Rendered images with source text
____

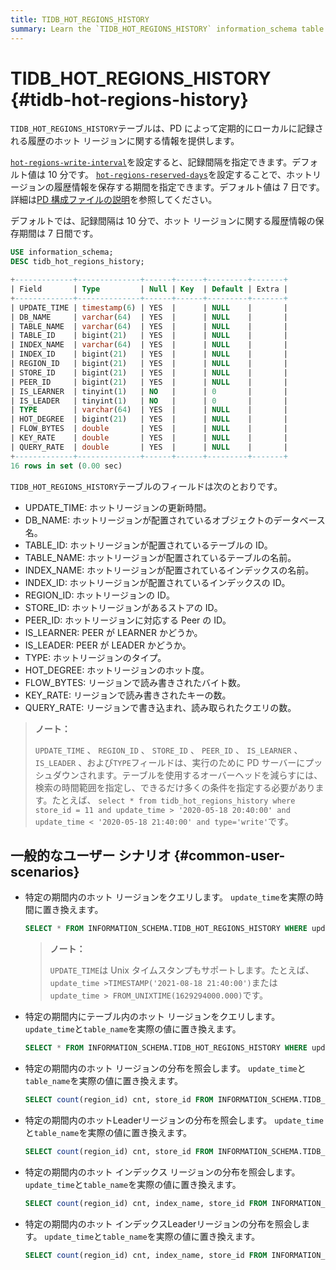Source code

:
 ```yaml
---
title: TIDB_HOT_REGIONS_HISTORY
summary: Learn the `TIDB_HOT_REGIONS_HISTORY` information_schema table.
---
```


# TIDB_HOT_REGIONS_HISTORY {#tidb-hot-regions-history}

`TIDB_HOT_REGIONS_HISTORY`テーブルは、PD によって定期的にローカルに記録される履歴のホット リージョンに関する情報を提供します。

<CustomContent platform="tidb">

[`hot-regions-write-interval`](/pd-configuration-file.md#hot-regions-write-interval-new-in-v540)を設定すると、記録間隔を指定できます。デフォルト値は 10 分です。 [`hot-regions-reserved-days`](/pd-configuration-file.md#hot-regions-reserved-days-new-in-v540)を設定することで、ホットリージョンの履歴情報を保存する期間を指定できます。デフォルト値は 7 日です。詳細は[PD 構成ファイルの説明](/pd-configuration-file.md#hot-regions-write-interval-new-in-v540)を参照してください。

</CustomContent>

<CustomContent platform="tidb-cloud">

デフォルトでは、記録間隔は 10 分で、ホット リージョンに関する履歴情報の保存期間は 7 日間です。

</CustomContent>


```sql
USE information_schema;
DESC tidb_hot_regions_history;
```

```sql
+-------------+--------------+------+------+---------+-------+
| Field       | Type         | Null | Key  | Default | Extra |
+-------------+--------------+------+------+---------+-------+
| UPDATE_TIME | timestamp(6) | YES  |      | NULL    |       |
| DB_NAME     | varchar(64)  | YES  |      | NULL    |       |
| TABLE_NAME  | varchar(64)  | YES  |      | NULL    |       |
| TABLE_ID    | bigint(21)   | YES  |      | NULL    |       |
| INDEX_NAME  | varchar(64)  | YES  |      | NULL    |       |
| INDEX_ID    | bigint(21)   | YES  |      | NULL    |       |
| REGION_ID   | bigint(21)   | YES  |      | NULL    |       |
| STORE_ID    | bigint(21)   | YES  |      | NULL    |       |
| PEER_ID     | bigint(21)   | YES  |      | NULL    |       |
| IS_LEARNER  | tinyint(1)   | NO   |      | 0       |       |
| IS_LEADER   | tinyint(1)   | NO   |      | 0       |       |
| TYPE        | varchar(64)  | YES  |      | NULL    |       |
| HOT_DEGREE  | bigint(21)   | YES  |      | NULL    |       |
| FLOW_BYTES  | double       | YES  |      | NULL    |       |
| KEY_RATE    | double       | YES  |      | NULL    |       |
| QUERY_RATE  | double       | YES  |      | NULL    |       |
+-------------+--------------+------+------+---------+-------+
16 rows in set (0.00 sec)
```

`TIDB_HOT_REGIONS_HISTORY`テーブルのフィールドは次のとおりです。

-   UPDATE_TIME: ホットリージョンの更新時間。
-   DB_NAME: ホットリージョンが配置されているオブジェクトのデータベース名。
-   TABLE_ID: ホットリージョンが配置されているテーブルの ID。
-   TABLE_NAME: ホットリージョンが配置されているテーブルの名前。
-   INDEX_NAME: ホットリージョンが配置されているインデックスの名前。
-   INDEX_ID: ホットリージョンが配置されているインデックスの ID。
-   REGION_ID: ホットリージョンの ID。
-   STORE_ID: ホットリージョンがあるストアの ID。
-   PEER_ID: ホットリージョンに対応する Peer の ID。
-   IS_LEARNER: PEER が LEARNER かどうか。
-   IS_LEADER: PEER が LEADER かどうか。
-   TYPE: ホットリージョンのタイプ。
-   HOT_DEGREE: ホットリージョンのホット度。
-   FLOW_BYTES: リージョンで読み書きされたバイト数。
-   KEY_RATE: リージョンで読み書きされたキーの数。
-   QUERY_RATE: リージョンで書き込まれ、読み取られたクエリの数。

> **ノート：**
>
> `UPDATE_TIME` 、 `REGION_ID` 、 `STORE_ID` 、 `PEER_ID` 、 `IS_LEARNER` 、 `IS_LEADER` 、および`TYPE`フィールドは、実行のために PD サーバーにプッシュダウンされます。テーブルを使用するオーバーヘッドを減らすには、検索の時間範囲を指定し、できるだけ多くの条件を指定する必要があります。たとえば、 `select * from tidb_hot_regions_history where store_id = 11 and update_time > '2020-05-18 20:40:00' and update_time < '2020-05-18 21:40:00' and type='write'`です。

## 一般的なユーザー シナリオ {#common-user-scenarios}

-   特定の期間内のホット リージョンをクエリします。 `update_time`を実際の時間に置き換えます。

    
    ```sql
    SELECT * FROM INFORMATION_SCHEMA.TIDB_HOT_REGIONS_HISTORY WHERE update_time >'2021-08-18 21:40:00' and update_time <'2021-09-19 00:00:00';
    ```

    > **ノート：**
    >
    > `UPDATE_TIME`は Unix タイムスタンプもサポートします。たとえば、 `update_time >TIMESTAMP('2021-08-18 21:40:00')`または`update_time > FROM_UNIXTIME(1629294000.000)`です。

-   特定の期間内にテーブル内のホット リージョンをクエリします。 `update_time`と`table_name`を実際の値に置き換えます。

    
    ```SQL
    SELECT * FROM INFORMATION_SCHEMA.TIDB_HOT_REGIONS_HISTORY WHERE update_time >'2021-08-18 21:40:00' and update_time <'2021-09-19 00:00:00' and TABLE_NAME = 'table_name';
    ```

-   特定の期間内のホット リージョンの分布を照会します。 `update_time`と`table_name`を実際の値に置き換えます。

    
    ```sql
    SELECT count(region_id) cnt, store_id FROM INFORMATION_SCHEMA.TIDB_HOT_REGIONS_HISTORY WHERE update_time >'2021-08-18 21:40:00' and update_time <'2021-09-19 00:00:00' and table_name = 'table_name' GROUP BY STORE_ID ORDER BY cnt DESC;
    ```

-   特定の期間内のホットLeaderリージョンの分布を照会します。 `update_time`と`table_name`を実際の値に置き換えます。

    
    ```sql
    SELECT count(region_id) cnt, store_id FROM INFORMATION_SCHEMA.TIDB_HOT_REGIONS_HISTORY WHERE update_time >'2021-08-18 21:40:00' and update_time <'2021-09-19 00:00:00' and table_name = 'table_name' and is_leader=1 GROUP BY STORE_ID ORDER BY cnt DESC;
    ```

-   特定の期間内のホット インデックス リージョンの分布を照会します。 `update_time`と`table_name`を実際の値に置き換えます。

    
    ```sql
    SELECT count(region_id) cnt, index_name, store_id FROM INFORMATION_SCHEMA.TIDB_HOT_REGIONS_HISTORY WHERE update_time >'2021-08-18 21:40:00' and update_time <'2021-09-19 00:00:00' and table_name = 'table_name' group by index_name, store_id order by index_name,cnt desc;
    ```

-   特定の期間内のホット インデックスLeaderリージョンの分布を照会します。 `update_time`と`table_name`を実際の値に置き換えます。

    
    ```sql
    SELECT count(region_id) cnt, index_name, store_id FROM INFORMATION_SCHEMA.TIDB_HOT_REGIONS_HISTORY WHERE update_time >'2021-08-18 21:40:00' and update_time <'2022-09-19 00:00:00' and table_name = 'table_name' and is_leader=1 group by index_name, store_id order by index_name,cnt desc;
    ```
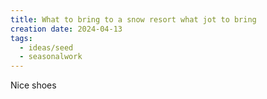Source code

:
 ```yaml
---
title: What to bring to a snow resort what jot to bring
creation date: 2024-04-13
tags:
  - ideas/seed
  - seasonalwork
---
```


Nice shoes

____

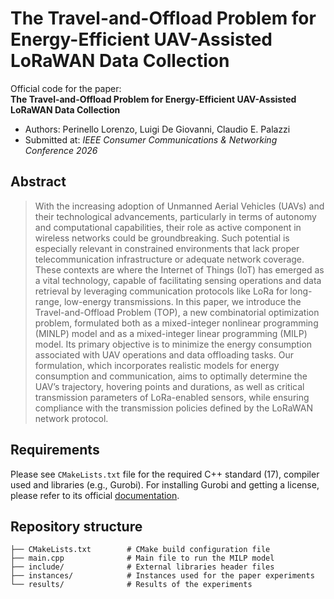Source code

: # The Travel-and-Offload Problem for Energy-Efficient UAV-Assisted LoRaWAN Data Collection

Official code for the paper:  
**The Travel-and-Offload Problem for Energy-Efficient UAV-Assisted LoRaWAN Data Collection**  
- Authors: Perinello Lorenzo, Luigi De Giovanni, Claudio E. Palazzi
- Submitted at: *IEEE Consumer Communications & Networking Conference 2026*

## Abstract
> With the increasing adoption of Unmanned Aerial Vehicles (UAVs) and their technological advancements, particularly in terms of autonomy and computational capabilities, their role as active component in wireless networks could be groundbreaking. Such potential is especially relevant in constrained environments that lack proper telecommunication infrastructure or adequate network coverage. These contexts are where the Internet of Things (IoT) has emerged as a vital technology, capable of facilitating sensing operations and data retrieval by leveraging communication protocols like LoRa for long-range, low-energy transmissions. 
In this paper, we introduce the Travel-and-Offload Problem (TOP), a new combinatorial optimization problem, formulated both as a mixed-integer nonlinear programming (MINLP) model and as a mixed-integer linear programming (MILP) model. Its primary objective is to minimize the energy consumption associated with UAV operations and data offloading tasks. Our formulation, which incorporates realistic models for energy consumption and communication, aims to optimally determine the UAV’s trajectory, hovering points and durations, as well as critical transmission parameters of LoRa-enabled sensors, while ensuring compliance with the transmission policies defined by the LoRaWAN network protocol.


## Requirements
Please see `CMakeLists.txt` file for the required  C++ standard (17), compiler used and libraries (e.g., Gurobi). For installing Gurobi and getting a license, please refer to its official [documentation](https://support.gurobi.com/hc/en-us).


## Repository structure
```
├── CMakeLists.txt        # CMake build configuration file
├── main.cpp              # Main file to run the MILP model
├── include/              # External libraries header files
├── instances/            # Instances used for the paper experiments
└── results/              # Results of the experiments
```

____

* Instructions for the task *
Where a line above holds the string "title", show that line.

* Task response *
title: TIDB_HOT_REGIONS_HISTORY
title: What to bring to a snow resort what jot to bring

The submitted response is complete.